**Work to be completed**
Which lines below contain the word "started"? Copy each one.

____________

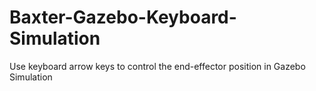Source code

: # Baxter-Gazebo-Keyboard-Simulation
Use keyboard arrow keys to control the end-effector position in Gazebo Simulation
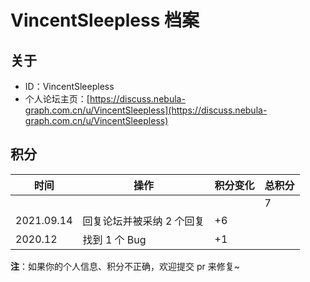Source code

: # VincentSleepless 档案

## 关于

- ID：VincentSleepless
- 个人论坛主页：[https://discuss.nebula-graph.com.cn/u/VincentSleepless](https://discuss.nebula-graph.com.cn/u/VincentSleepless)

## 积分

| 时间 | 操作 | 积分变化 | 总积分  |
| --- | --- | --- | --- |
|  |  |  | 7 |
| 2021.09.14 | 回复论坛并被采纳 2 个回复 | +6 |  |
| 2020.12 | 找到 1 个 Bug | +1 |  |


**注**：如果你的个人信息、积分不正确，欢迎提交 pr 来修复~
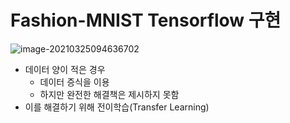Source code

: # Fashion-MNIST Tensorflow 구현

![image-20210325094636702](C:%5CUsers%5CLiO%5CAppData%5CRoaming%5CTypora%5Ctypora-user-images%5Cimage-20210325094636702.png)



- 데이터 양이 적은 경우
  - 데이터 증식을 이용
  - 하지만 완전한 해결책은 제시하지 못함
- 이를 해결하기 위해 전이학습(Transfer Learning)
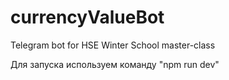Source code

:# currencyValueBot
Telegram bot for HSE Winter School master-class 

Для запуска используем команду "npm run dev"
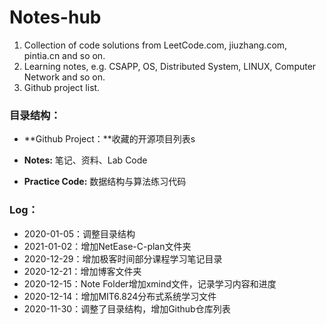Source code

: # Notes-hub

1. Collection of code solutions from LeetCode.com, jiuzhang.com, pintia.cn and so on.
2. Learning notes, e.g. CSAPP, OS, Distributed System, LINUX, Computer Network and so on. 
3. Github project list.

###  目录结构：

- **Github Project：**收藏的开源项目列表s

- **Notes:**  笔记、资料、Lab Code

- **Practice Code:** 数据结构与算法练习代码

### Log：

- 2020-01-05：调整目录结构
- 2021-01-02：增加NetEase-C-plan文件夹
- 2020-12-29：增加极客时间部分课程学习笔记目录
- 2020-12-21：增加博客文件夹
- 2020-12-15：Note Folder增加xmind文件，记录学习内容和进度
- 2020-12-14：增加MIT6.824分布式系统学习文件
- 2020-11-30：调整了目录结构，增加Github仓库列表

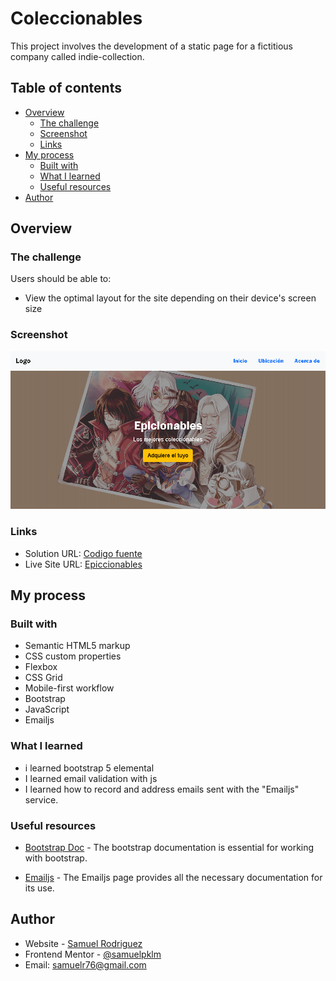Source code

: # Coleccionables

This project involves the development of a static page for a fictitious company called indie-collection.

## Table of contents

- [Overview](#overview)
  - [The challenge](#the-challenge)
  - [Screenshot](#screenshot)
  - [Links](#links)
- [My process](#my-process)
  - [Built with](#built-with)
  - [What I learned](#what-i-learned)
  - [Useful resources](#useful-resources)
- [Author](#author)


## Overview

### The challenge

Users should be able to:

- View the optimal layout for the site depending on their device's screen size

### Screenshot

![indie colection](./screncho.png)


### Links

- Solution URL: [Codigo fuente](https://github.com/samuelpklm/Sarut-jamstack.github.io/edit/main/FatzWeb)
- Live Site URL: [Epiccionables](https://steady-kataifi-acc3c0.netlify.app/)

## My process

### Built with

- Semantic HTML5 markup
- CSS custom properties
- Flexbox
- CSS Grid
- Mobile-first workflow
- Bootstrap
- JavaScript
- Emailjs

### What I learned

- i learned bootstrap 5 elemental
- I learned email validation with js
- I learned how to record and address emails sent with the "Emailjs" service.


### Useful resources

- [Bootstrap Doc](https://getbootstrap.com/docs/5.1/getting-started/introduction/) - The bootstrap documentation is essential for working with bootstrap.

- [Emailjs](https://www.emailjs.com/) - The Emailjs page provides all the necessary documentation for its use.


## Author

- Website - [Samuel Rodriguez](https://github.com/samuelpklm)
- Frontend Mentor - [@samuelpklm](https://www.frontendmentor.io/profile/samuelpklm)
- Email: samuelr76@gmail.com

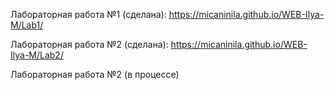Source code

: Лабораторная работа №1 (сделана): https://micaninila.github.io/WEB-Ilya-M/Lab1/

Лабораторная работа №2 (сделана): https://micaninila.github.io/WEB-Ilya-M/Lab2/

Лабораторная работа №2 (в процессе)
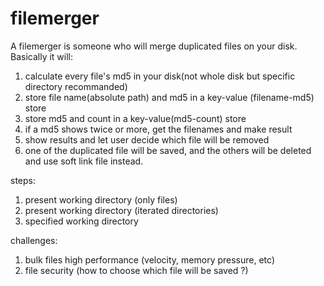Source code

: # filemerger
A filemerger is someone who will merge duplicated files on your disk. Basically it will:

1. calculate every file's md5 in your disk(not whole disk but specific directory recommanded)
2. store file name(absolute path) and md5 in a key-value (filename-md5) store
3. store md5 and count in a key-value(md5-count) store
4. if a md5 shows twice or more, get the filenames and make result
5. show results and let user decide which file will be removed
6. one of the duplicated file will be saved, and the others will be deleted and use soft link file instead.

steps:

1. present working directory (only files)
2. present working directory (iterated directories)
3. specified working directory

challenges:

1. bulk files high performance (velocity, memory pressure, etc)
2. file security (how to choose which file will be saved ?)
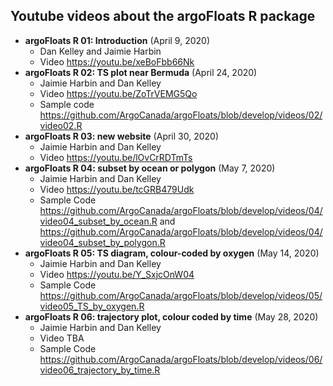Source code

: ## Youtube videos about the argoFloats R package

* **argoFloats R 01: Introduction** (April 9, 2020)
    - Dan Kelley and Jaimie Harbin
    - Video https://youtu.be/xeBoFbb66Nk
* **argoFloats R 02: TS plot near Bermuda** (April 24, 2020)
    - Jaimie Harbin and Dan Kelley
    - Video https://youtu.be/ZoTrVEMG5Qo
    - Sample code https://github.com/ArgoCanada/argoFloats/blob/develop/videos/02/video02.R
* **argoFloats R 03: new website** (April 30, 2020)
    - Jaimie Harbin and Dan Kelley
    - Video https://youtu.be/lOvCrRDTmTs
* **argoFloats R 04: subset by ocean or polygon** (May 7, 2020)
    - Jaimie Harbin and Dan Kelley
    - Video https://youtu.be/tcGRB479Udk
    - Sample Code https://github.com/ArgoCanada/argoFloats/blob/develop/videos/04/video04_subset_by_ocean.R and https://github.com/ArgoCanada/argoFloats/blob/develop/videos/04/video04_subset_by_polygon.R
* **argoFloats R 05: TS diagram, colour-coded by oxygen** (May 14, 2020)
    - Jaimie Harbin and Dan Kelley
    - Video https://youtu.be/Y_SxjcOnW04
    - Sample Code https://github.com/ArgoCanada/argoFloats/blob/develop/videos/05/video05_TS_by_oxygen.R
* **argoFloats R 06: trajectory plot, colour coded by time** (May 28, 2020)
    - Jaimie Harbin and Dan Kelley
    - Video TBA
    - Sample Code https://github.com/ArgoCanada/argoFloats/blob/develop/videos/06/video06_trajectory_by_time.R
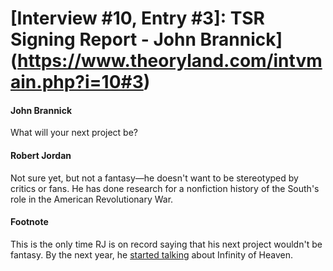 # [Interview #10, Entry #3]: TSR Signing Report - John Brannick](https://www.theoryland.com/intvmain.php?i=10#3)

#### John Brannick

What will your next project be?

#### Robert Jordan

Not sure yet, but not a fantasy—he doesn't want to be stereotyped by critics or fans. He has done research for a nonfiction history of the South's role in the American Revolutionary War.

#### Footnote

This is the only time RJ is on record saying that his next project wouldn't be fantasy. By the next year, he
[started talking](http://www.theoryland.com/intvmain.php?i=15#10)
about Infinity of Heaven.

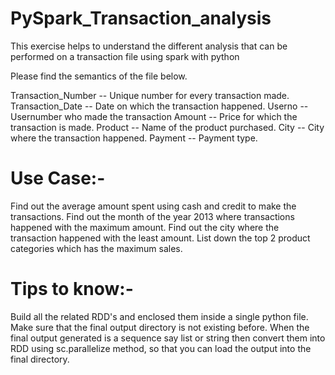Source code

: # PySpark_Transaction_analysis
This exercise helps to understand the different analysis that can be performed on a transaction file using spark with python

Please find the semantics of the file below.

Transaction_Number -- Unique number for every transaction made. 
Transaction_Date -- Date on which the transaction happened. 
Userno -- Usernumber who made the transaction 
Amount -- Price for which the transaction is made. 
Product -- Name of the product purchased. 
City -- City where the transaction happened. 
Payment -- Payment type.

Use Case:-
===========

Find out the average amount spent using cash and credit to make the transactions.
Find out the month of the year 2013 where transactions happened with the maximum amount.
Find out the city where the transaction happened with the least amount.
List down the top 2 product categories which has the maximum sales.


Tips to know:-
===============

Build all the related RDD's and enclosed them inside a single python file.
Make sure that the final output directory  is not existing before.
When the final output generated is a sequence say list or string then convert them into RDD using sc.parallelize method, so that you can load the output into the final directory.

____________

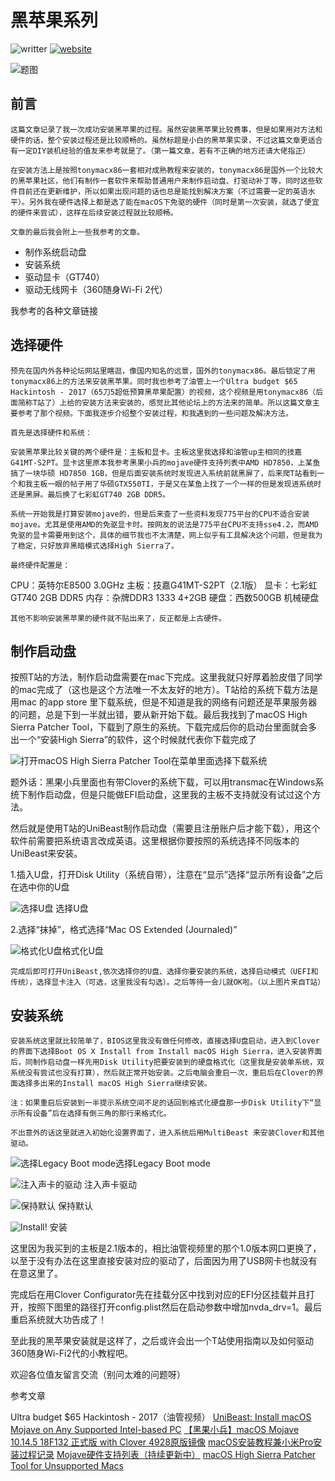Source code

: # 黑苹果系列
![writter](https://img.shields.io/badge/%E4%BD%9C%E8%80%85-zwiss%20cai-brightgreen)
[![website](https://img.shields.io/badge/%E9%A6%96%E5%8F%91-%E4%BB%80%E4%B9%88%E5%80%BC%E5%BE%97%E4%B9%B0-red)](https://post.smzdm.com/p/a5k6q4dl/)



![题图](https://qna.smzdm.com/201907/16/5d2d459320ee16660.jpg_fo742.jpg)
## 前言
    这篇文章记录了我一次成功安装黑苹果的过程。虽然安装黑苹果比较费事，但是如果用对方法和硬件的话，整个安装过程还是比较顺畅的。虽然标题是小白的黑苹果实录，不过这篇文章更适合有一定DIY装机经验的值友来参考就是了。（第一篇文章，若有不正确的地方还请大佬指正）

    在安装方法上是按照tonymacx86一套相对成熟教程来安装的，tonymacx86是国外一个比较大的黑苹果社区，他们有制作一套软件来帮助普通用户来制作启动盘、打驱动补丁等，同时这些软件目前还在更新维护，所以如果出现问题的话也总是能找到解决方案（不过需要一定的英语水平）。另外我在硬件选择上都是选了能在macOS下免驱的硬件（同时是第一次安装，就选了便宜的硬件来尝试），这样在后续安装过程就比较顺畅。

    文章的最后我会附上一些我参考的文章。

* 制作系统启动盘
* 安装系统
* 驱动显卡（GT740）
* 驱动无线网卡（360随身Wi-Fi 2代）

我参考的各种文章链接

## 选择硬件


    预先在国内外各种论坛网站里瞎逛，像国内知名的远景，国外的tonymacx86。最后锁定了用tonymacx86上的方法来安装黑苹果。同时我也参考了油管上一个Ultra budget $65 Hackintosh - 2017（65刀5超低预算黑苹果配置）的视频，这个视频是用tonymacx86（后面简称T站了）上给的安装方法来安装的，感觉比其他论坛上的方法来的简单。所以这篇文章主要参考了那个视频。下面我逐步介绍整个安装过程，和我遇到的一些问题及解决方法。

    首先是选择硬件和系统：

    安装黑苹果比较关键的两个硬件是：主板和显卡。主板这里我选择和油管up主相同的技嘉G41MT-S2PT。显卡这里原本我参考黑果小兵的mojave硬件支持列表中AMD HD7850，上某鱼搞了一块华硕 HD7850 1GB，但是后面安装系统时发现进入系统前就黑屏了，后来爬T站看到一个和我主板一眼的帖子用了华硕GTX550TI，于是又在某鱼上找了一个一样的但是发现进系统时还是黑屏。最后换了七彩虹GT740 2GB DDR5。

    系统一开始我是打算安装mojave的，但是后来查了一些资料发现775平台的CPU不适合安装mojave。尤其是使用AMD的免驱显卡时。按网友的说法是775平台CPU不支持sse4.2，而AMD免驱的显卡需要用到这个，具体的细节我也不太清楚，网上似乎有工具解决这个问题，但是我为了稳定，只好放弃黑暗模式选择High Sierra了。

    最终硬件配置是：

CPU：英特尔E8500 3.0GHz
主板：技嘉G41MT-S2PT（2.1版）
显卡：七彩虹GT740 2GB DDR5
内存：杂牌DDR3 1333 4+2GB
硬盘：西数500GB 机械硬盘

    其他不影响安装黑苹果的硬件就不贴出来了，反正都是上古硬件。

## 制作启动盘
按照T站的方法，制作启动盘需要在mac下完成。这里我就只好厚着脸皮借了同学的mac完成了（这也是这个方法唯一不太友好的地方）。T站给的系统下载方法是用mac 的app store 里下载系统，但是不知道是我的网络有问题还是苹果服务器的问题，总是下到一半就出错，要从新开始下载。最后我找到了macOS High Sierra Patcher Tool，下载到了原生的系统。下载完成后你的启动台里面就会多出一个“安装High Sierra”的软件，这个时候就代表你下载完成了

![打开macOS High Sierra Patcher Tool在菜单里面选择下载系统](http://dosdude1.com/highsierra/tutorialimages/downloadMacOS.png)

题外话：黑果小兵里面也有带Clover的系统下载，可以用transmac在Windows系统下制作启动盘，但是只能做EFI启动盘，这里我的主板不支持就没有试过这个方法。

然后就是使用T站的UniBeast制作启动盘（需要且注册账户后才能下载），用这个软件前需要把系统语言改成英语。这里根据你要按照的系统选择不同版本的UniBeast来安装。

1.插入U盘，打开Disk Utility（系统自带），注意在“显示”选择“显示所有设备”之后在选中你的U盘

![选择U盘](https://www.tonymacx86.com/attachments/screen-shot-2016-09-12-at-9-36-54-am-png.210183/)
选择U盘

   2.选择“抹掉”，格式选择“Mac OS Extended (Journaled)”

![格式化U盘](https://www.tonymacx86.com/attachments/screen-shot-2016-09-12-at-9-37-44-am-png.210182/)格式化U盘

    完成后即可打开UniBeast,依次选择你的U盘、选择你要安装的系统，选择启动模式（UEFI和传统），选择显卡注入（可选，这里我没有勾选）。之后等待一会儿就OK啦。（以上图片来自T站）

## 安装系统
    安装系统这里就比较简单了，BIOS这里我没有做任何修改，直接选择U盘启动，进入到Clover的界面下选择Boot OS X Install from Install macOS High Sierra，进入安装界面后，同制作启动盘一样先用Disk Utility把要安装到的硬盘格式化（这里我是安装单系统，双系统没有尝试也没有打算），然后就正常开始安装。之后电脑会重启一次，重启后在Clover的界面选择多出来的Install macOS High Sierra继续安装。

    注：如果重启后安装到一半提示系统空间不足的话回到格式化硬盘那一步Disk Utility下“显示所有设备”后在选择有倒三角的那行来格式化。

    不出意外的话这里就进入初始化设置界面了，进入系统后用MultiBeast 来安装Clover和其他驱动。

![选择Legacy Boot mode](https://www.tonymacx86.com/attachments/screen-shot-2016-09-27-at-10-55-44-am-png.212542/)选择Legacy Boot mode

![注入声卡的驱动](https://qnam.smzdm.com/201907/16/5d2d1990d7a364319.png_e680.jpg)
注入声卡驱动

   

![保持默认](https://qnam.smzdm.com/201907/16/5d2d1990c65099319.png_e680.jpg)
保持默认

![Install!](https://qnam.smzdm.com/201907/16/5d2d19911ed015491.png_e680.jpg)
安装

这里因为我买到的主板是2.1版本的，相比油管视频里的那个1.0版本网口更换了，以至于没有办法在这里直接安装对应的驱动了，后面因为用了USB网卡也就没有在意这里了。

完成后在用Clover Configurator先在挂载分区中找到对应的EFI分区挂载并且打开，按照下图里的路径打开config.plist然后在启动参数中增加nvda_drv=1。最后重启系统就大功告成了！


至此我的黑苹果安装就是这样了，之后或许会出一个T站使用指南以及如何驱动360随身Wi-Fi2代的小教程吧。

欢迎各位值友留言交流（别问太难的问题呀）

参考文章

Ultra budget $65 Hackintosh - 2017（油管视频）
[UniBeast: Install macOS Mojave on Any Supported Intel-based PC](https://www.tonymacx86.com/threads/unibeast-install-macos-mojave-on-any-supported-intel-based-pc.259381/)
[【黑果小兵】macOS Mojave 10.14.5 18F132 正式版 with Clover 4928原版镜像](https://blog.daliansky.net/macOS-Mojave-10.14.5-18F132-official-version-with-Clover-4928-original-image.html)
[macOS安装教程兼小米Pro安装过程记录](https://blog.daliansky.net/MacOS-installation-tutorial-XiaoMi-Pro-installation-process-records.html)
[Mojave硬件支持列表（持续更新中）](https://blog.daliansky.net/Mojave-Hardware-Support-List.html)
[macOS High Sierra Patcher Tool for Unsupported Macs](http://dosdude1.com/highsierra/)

____________

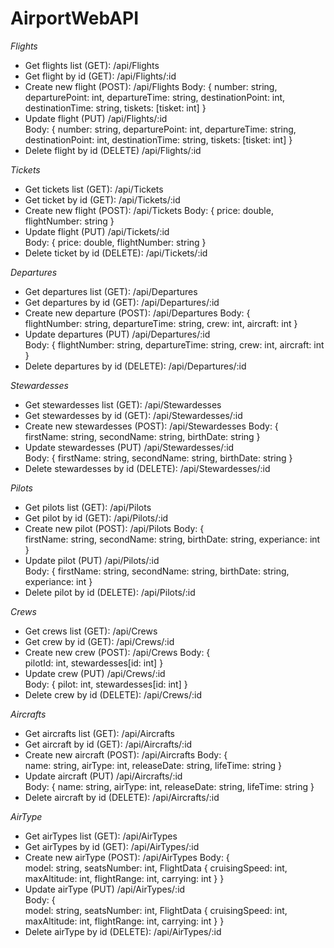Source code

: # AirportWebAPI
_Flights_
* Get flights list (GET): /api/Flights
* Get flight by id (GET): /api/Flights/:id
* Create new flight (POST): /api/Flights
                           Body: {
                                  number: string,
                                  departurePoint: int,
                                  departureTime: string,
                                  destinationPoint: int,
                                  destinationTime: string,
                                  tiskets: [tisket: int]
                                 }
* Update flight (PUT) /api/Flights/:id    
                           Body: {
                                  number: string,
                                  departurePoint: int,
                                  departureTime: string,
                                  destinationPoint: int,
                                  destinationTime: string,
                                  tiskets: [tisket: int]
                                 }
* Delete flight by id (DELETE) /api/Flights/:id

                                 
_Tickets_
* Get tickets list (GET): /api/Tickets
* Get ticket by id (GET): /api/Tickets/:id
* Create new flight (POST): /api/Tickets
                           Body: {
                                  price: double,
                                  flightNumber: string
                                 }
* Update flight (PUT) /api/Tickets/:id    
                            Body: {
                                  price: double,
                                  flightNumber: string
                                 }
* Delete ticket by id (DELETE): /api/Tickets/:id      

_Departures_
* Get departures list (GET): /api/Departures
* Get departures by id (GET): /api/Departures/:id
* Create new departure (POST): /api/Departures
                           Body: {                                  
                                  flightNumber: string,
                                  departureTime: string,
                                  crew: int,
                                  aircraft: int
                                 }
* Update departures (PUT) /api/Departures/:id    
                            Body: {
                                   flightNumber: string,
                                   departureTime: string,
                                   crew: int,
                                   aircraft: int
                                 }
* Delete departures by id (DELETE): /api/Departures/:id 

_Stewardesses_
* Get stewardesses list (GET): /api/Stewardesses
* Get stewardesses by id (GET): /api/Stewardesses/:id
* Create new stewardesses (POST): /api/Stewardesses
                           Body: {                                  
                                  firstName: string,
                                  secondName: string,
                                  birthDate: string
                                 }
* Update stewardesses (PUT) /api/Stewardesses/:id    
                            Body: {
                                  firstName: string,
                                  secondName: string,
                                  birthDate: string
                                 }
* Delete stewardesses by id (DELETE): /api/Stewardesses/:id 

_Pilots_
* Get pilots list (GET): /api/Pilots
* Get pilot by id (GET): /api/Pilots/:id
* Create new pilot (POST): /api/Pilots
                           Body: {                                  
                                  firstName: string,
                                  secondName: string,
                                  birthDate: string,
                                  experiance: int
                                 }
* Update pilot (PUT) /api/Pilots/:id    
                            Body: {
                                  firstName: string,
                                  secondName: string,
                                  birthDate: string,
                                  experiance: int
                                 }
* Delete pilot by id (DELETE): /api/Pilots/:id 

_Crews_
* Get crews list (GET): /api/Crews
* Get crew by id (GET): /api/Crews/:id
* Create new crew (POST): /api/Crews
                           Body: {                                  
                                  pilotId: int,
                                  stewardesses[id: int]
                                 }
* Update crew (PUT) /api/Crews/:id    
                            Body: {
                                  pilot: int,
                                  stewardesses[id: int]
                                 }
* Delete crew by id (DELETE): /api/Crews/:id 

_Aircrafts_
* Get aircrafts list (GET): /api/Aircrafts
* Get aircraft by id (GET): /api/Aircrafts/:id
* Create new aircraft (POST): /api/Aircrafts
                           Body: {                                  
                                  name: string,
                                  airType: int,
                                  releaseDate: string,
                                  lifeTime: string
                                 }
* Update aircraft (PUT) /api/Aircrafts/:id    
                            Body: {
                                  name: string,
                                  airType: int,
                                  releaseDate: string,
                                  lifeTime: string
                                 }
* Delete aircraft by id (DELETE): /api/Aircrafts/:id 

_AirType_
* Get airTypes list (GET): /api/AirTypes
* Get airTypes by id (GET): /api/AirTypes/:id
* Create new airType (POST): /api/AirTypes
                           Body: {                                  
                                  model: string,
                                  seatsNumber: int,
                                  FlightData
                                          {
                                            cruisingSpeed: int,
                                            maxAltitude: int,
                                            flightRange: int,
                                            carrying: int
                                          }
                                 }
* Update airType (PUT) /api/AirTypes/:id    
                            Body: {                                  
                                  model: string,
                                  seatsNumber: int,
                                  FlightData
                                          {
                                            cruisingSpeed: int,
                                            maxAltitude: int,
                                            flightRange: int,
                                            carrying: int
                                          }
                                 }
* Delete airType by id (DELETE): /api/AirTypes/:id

____________

**Exercise response**
- [Bootstrap Doc](https://getbootstrap.com/docs/5.1/getting-started/introduction/) - The bootstrap documentation is essential for working with bootstrap.
[started talking](http://www.theoryland.com/intvmain.php?i=15#10)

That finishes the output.